На нейтральной полосе
Когда фельдфебель Штайнер в «Железном кресте», не глядя, отбрасывал дымящийся автоматный рожок, и тот вдруг начинал плыть по воздуху параллельно пыльной траве — этих растянутых в бесконечность секунд (всего двух или трех, кажется) хватало, чтобы уяснить решительно все, что режиссер Пекинпа знал и понимал про жизнь-за-минуту-до-смерти — а заодно и все то, чего режиссер Пекинпа не мог понимать и знать, ибо полк, где он служил, в свое время так и не высадился в Нормандии.

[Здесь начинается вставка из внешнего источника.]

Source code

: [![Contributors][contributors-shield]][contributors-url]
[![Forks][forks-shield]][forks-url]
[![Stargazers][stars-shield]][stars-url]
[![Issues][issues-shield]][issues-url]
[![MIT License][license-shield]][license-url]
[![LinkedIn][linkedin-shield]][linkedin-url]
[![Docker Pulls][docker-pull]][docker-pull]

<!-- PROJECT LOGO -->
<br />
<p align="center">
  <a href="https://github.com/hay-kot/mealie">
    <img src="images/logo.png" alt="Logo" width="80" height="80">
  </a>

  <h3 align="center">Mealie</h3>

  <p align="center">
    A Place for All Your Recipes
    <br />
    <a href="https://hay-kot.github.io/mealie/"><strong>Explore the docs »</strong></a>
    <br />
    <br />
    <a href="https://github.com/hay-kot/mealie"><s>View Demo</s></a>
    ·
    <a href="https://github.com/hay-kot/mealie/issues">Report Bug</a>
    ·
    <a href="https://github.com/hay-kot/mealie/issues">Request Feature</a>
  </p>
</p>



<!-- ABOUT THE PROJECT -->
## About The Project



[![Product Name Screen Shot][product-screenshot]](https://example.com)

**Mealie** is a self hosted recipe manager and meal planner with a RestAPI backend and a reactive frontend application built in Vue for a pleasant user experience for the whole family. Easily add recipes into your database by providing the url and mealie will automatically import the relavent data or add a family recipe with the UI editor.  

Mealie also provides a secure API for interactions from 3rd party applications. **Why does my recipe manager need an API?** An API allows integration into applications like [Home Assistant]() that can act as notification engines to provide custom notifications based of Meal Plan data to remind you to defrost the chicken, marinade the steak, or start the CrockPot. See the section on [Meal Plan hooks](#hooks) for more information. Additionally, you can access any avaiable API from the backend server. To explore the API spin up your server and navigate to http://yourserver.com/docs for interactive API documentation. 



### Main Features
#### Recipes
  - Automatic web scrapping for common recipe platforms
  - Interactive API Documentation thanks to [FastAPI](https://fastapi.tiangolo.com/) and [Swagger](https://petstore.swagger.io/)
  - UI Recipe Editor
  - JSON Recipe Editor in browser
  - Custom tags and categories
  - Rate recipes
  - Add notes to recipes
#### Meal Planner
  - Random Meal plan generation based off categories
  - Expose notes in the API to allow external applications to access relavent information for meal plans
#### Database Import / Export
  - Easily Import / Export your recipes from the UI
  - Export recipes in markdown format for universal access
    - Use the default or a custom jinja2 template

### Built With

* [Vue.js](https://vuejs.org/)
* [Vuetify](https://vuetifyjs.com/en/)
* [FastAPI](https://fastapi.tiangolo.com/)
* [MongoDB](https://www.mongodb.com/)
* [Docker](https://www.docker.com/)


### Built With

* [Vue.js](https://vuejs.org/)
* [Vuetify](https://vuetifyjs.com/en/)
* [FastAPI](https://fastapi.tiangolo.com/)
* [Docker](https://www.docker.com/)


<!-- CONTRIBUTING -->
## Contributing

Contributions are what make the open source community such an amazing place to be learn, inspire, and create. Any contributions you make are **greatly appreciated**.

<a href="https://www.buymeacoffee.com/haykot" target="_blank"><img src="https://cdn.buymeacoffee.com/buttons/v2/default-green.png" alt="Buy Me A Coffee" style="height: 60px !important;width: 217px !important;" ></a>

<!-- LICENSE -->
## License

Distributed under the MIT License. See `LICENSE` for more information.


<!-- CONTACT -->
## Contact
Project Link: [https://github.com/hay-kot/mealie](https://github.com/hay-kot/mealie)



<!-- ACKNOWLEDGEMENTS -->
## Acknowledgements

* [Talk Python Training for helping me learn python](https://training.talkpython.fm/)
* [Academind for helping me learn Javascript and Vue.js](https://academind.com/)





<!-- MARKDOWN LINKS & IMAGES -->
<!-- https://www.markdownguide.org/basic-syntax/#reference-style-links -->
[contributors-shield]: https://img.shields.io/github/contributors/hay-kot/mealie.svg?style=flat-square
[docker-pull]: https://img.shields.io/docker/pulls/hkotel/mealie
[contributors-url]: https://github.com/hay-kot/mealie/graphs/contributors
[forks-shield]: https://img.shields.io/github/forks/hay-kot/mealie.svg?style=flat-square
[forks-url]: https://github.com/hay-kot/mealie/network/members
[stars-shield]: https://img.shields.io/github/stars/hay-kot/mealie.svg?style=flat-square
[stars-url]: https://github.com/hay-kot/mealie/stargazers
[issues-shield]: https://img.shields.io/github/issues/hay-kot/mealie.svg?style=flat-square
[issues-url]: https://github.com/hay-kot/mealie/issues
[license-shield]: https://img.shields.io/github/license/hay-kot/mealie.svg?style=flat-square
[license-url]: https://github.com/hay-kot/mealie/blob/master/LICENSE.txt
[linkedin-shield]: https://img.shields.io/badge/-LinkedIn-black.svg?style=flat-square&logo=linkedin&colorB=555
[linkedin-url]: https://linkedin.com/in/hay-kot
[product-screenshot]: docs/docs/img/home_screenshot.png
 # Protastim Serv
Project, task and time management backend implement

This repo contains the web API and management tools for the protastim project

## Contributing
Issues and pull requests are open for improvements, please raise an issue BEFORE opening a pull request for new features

Сходный пространственно-временной кисель — момент истины, расчерченный на клетки, как пресловутое «время пули» в «Матрице», или прыжок с дерева в лоб налетающему локомотиву, который герои датского литератора Хега практиковали с целью научиться понимать механику времени, — устраивает и Дмитрий Месхиев в самом начале «Своих». Когда людей, чьи лица мы не успели толком разглядеть, внезапная пулеметная очередь застает над молоком, перловой кашей и скучной военной бухгалтерией, нас заставляют почувствовать это в невозможных подробностях, в мельчайших деталях — ровный пасмурный свет, разрываемую пулями ткань гимнастерок, молоко, льющееся со стола, теплое дерево, разлетающееся в щепки.
Как и в случае с тем рожком от «шмайсера», тут не надо ничего добавлять — так в прозу жизни входит поэзия смерти, так нормальный теплый человек с изумлением и оторопью, будто только что со сна, смотрит в изумлении, как красиво и страшно приходит в движение на диво отлаженный и совершенно безжалостный механизм — смотрит и не находит сил пошевелиться.
Немцев, которые за считанные минуты умело и слаженно изничтожают сонный красноармейский штаб (тем давая повод ко всей случающейся в фильме истории), к слову, не так уж много — их ровно столько, сколько нужно, чтоб те немногие, кому удалось стряхнуть с себя предсмертное оцепенение, начали не отстреливаться, а рвать с себя знаки отличия.
Первые пять минут месхиевского фильма достойны пересказа или, если угодно, разбора, куда в большей степени, чем следующий за ними полуторачасовой военно-сельский триллер. Хотя эта история про репрезентативную тройку беглецов — рядового, чекиста и еврея-политрука, которые прячутся на сеновале у могучего кулака-коллаборациониста, кашляют от сырости, разыгрывают характерные скетчи и волнуются на тему «предаст — не предаст» — большей частью пристойно написана, почти всегда хорошо снята и срежиссирована, а сыграна местами и вовсе отменно. Однако выдающийся зачин по итогам оказывается не только главным достижением «Своих», но и их главной погибелью. Не будь первые пять минут так бескомпромиссно хороши, спрос с остальных был бы не в пример мягче, и конечный вывод оказался бы, наверно, таков: неровный, но безусловно талантливый режиссер обрел, наконец, твердую почву под ногами — снял достойную, честную, а в чем-то даже и смелую картину о войне. Не выходит. И дело тут не только в качестве драматургии и не в стремительно снижающемся от начала к концу градусе визуального упоения. Просто этим своим рапидом, этим рассеянным светом, этой странной меланхолией, с которой он хореографирует бойню — Месхиев, как ни крути, заявил о своей способности на что-то большее, лишил себя права на добротную костюмированную посредственность, да и на безыдейную, чисто жанровую, историю тоже.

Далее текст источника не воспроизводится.